We could also talk about the “grade inflation” that goes along with it, and how the WTO now has a strangle-hold on our trade policies...and on and on.
But in the end, anyone who wants to preach free-trade to me, needs to come visit my mobile home here. Before NAFTA bit me in the ass, I had a 3-bedroom brick house with a basement and a two-car garage.
Allow me to close like I started: F--K free trade.
No one commented--which I considered inexcusable. So I took it upon myself to answer for free traders everywhere:
You’re dead-on right. Advocates of free trade (myself included) have let you down. But it’s not free trade that’s to blame, it’s the way that we approach it. You’re probably right that had we not passed NAFTA when we did, your factory job would have lasted longer--but it wouldn’t have lasted forever. At some point during your working lifetime, possibly by now, the factory would have folded under competitive pressure, and you’d be right where you are now.
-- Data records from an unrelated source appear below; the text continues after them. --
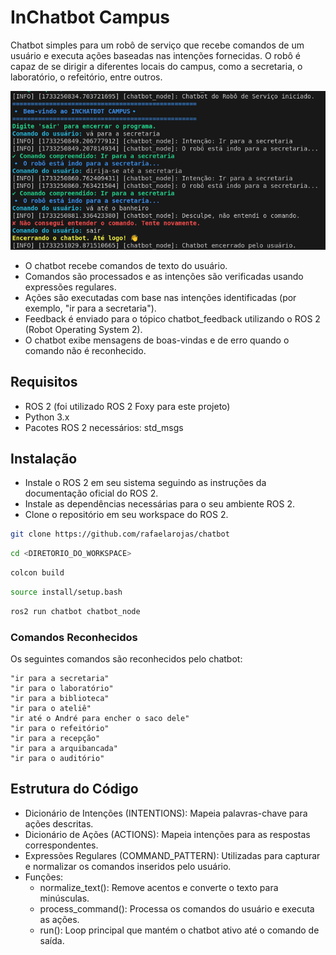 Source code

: # InChatbot Campus

Chatbot simples para um robô de serviço que recebe comandos de um usuário e executa ações baseadas nas intenções fornecidas. O robô é capaz de se dirigir a diferentes locais do campus, como a secretaria, o laboratório, o refeitório, entre outros.

![alt text](image.png)

- O chatbot recebe comandos de texto do usuário.
- Comandos são processados e as intenções são verificadas usando expressões regulares.
- Ações são executadas com base nas intenções identificadas (por exemplo, "ir para a secretaria").
- Feedback é enviado para o tópico chatbot_feedback utilizando o ROS 2 (Robot Operating System 2).
- O chatbot exibe mensagens de boas-vindas e de erro quando o comando não é reconhecido.

## Requisitos

- ROS 2 (foi utilizado ROS 2 Foxy para este projeto)
- Python 3.x
- Pacotes ROS 2 necessários:
    std_msgs

## Instalação

- Instale o ROS 2 em seu sistema seguindo as instruções da documentação oficial do ROS 2.
- Instale as dependências necessárias para o seu ambiente ROS 2.
- Clone o repositório em seu workspace do ROS 2.

```bash
git clone https://github.com/rafaelarojas/chatbot
```

```bash
cd <DIRETORIO_DO_WORKSPACE>
```

```bash
colcon build
```

```bash
source install/setup.bash
```

```bash
ros2 run chatbot chatbot_node
```

### Comandos Reconhecidos

Os seguintes comandos são reconhecidos pelo chatbot:

    "ir para a secretaria"
    "ir para o laboratório"
    "ir para a biblioteca"
    "ir para o ateliê"
    "ir até o André para encher o saco dele"
    "ir para o refeitório"
    "ir para a recepção"
    "ir para a arquibancada"
    "ir para o auditório"

## Estrutura do Código

- Dicionário de Intenções (INTENTIONS): Mapeia palavras-chave para ações descritas.
- Dicionário de Ações (ACTIONS): Mapeia intenções para as respostas correspondentes.
- Expressões Regulares (COMMAND_PATTERN): Utilizadas para capturar e normalizar os comandos inseridos pelo usuário.
- Funções:
    - normalize_text(): Remove acentos e converte o texto para minúsculas.
    - process_command(): Processa os comandos do usuário e executa as ações.
    - run(): Loop principal que mantém o chatbot ativo até o comando de saída.
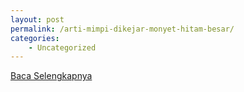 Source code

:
 ```yaml
---
layout: post
permalink: /arti-mimpi-dikejar-monyet-hitam-besar/
categories:
    - Uncategorized
---
```


[Baca Selengkapnya](/10) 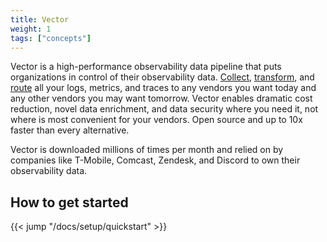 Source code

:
 ```yaml
---
title: Vector
weight: 1
tags: ["concepts"]
---
```


Vector is a high-performance observability data pipeline that puts organizations in control of their observability data. [Collect], [transform], and [route] all your logs, metrics, and traces to any vendors you want today and any other vendors you may want tomorrow. Vector enables dramatic cost reduction, novel data enrichment, and data security where you need it, not where is most convenient for your vendors. Open source and up to 10x faster than every alternative.

Vector is downloaded millions of times per month and relied on by companies like T-Mobile, Comcast, Zendesk, and Discord to own their observability data.

## How to get started

{{< jump "/docs/setup/quickstart" >}}

[collect]: /docs/reference/configuration/sources
[route]: /docs/reference/configuration/sinks
[transform]: /docs/reference/configuration/transforms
The only meaningful solution lies in adjustment assistance programs--and again, you’re dead-on-right that existing programs are wholly inadequate. We need to do more than to help people get Associates Degrees. We need to recognize that in a global information age, education, retraining, and relocation are simply facts of life. We need to completely restructure the way that we approach these tasks; to stop thinking about educating our children and to start thinking about educating our citizens. And you’re right once again when you note the futility of dumping the newly-accrredited into a small, saturated labor market. We need programs to help people learn where in the country their (potentially new) skills are needed, and then help them move there.
If the U.S. is going to succeed in the 21st century, it will need and educated, mobile workforce.
But we free traders aren’t the only ones to blame. Unions deserve a large share of the blame, as well. Most unions remain more focused on preserving jobs than on helping their members. A union representing tens of thousands of workers in an industry in which the U.S. is no longer competitive should work to ensure that its tens of thousands of members get the assistance they need to leave the industry with minimal pain. Instead the unions seem more interested in trying to keep tens of thousands of jobs alive in a dead-end industry. It helps no one at all.
I’m truly sorry that the system--again, a system of which I am a small part--let you down. There’s nothing that I (or anyone else) can post here to make it suck less. The best that we can do is to figure out where the real problem lies and work to fix it. And the real problem here is not with free trade--it’s with the anemic way that we try to help those that it dislocates.
I doubt that anyone will notice this particular exchange.